No, he was not a one hit wonder.


----------



## Becca (Feb 5, 2015)

Otto Klemperer was so impressed by the coda of the Scottish symphony that he deleted it and wrote his own. He tried to get Walter Legge to allow him to use it on the Philharmonia recording but Legge wasn't having it, however you can hear on a live recording with the Bavarian Radio Symphony. I will allow the reader to form their own judgement of whether or not Mendelssohn is below average.


----------



## Bulldog (Nov 21, 2013)

I would not say that Mendelssohn's music is below average, but it isn't well above average either. Aside from some of his chamber music, I could easily live without any Mendelssohn. As for the Octet, I can't tolerate it.


----------



## Kreisler jr (Apr 21, 2021)

I find Mendelssohn slightly underrated but am not the biggest fan of the oratorios either. They have great parts (like the instrumental and choral treatment of the "Wachet auf" chorale in St Paul or the Baalites clamoring in Elijah) but also some that sound sentimental (and regardless of Bach/Handel imitation a bit soppy) and I find the decision giving the narrative/"evangelist" part to a soprano (in St. Paul) puzzling and a bit grating on the ear.
Mendelssohn wrote great chamber music, overall the best between Beethoven/late Schubert and Brahms. He died too early before he could produce greater orchestral works; the "Scottish" and "Italian" symphonies are very good but I don't think they have quite the poetry and atmosphere of the "Hebrides" and MSND ouvertures.


----------



## mmsbls (Mar 6, 2011)

I'll just say that I love Mendelssohn's music. I could listen to the violin concerto, 1st piano concerto, 3rd and 4th symphony, octet, Hebrides and MSND overtures, piano trios, and the cello sonatas repeatedly without diminishing my enjoyment. I also quite like 
the quintets
most of his quartets
Elijah
Ruy Blas overture
Most string symphonies
Concerto for two pianos
Concerto for Violin, Piano, and Strings

Actually, I'm not sure I have ever heard a Mendelssohn work that I did not like.


----------



## Mandryka (Feb 22, 2013)

Bulldog said:


> I would not say that Mendelssohn's music is below average, but it isn't well above average either. Aside from some of his chamber music, I could easily live without any Mendelssohn. As for the Octet, I can't tolerate it.
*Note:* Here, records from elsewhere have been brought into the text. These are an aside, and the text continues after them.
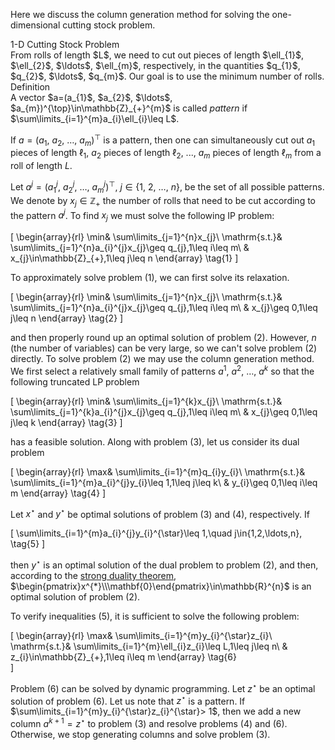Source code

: Here we discuss the column generation method for solving the one-dimensional 
cutting stock problem.

<div class='block-head'>1-D Cutting Stock Problem</div>
<div class='block-body'>
From rolls of length $L$, we need to cut out pieces of length $\ell_{1}$, 
$\ell_{2}$, $\ldots$, $\ell_{m}$, respectively, in the quantities
$q_{1}$, $q_{2}$, $\ldots$, $q_{m}$. Our goal is to use the minimum number of 
rolls. 
</div>

<div class='block-head'>Definition</div>
<div class='block-body'>
A vector $a=(a_{1}$, $a_{2}$, $\ldots$, $a_{m})^{\top}\in\mathbb{Z}_{+}^{m}$ 
is called <em>pattern</em> if $\sum\limits_{i=1}^{m}a_{i}\ell_{i}\leq L$.
</div>

If $a=(a_{1}$, $a_{2}$, $\ldots$, $a_{m})^{\top}$ is a pattern, then one can 
simultaneously cut out $a_{1}$ pieces of length $\ell_{1}$, $a_{2}$ pieces of 
length $\ell_{2}$, ..., $a_{m}$ pieces of length $\ell_{m}$ from a roll of
length $L$.

Let $a^{j}=(a_{1}^{j}$, $a_{2}^{j}$, $\ldots$, $a_{m}^{j})^{\top}$, 
$j\in\{1,$ $2$, $\ldots$, $n\}$, be the set of all possible patterns. We denote 
by $x_{j}\in\mathbb{Z}_{+}$ the number of rolls that need to be cut according
to the pattern $a^{j}$. To find $x_{j}$ we must solve the following IP problem:

\[
\begin{array}{rl}
\min& \sum\limits_{j=1}^{n}x_{j}\\
\mathrm{s.t.}& \sum\limits_{j=1}^{n}a_{i}^{j}x_{j}\geq q_{j},1\leq i\leq m\\
& x_{j}\in\mathbb{Z}_{+},1\leq j\leq n
\end{array}
\tag{1}
\]

To approximately solve problem (1), we can first solve its relaxation.

\[
\begin{array}{rl}
\min& \sum\limits_{j=1}^{n}x_{j}\\
\mathrm{s.t.}& \sum\limits_{j=1}^{n}a_{i}^{j}x_{j}\geq q_{j},1\leq i\leq m\\
& x_{j}\geq 0,1\leq j\leq n
\end{array}
\tag{2}
\]

and then properly round up an optimal solution of problem (2). However, $n$ 
(the number of variables) can be very large, so we can't solve problem (2) 
directly. To solve problem (2) we may use the column generation method. We 
first select a relatively small family of patterns $a^{1}$, $a^{2}$, 
$\ldots$, $a^{k}$ so that the following truncated LP problem 

\[
\begin{array}{rl}
\min& \sum\limits_{j=1}^{k}x_{j}\\
\mathrm{s.t.}& \sum\limits_{j=1}^{k}a_{i}^{j}x_{j}\geq q_{j},1\leq i\leq m\\
& x_{j}\geq 0,1\leq j\leq k
\end{array}
\tag{3}
\]

has a feasible solution. Along with problem (3), let us consider its dual 
problem

\[
\begin{array}{rl}
\max& \sum\limits_{i=1}^{m}q_{i}y_{i}\\
\mathrm{s.t.}& \sum\limits_{i=1}^{m}a_{i}^{j}y_{i}\leq 1,1\leq j\leq k\\
& y_{i}\geq 0,1\leq i\leq m
\end{array}
\tag{4}
\]

Let $x^{\star}$ and $y^{\star}$ be optimal solutions of problem (3) and (4), 
respectively. If 

\[
\sum\limits_{i=1}^{m}a_{i}^{j}y_{i}^{\star}\leq 1,\quad j\in\{1,2,\ldots,n\},
\tag{5}
\]

then $y^{\star}$ is an optimal solution of the dual problem to problem (2), and 
then, according to the [strong duality theorem](23_11_29_19_54.md),
$\begin{pmatrix}x^{*}\\\mathbf{0}\end{pmatrix}\in\mathbb{R}^{n}$ is an 
optimal solution of problem (2). 

To verify inequalities (5), it is sufficient to solve the following problem: 

\[
\begin{array}{rl}
\max& \sum\limits_{i=1}^{m}y_{i}^{\star}z_{i}\\
\mathrm{s.t.}& \sum\limits_{i=1}^{m}\ell_{i}z_{i}\leq L,1\leq j\leq n\\
& z_{i}\in\mathbb{Z}_{+},1\leq i\leq m
\end{array}
\tag{6}  
\]

Problem (6) can be solved by dynamic programming. Let $z^{\star}$ be an optimal 
solution of problem (6). Let us note that $z^{\star}$ is a pattern. If
$\sum\limits_{i=1}^{m}y_{i}^{\star}z_{i}^{\star}> 1$, then we add a new column 
$a^{k+1}=z^{\star}$ to problem (3) and resolve problems (4) and (6). Otherwise, 
we stop generating columns and solve problem (3).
Try Gieseking's Songs without Words, I think the performance is pretty unique actually, it may well be Gieseking rather than Mendelssohn who makes me think that this is a masterpiece.


----------



## bagpipers (Jun 29, 2013)

Mendelssohn was certainly simple but his style works for him!


----------



## hammeredklavier (Feb 18, 2018)

Brahmsianhorn said:


> the octet is phenomenal.


even these guys concur-


----------



## Radames (Feb 27, 2013)

Rather than listing Mendelssohn masterpieces I would prefer to find this guy and lobotomize him


----------



## ORigel (May 7, 2020)

bagpipers said:


> Mendelssohn was certainly simple but his style works for him!


Mendelssohn was not simple.


----------



## ScottK (Dec 23, 2021)

Kurt Masur thought he was terriby under appreciated!...But why do you want your mind changed?


----------



## Becca (Feb 5, 2015)

ScottK said:


> Kurt Masur thought he was terriby under appreciated!...But why do you want your mind changed?
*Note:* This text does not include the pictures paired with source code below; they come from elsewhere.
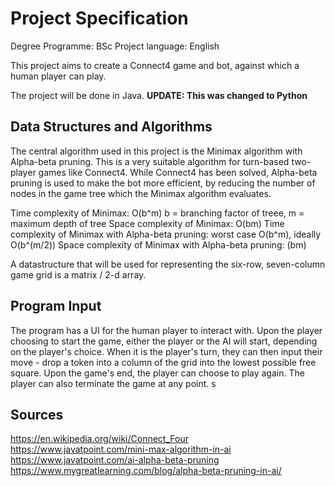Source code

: # Project Specification

Degree Programme: BSc
Project language: English

This project aims to create a Connect4 game and bot, against which a human player can play.

The project will be done in Java. **UPDATE: This was changed to Python**

## Data Structures and Algorithms

The central algorithm used in this project is the Minimax algorithm with Alpha-beta pruning. This is a very suitable algorithm for turn-based two-player games like Connect4. While Connect4 has been solved, Alpha-beta pruning is used to make the bot more efficient, by reducing the number of nodes in the game tree which the Minimax algorithm evaluates.

Time complexity of Minimax: O(b^m) b = branching factor of treee, m = maximum depth of tree
Space complexity of Minimax: O(bm)
Time complexity of Minimax with Alpha-beta pruning: worst case O(b^m), ideally O(b^(m/2))
Space complexity of Minimax with Alpha-beta pruning: (bm)

A datastructure that will be used for representing the six-row, seven-column game grid is a matrix / 2-d array.

## Program Input
The program has a UI for the human player to interact with. Upon the player choosing to start the game, either the player or the AI will start, depending on the player's choice. When it is the player's turn, they can then input their move - drop a token into a column of the grid into the lowest possible free square. Upon the game's end, the player can choose to play again. The player can also terminate the game at any point.
s

## Sources
https://en.wikipedia.org/wiki/Connect_Four 
https://www.javatpoint.com/mini-max-algorithm-in-ai
https://www.javatpoint.com/ai-alpha-beta-pruning
https://www.mygreatlearning.com/blog/alpha-beta-pruning-in-ai/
Perhaps because it isn't working well and needs replacing


----------



## golfer72 (Jan 27, 2018)

Mendelssohn's works for solo piano are very good. Disparaging him is kind of dumb. The orchestral works as well are fine. Two good piano trios as well


----------



## Sid James (Feb 7, 2009)

Even if we limit discussion to his music which has retained a place in the core repertoire, setting up the Liepzig music school with Schumann, basically inventing the modern concert format at the Gewandhaus and for his role in the Bach revival, its obvious that Mendelssohn's achievements where immense.

I think that Mendelssohn's approach to form was quite interesting. The _Capriccio Brilliante_ is like a mini concerto in one movement. It was admired by Liszt. There's a similar sort of fluidity found in works where one movement follows on from the other (he used the marking attacca, including in the _Violin Concerto_).


----------



## Philidor (11 mo ago)

What does "average" mean? "Average" of 10 composers, say, Bach, Haydn, Mozart, Beethoven, Wagner, Bruckner, Brahms, Mahler, Schönberg, Webern?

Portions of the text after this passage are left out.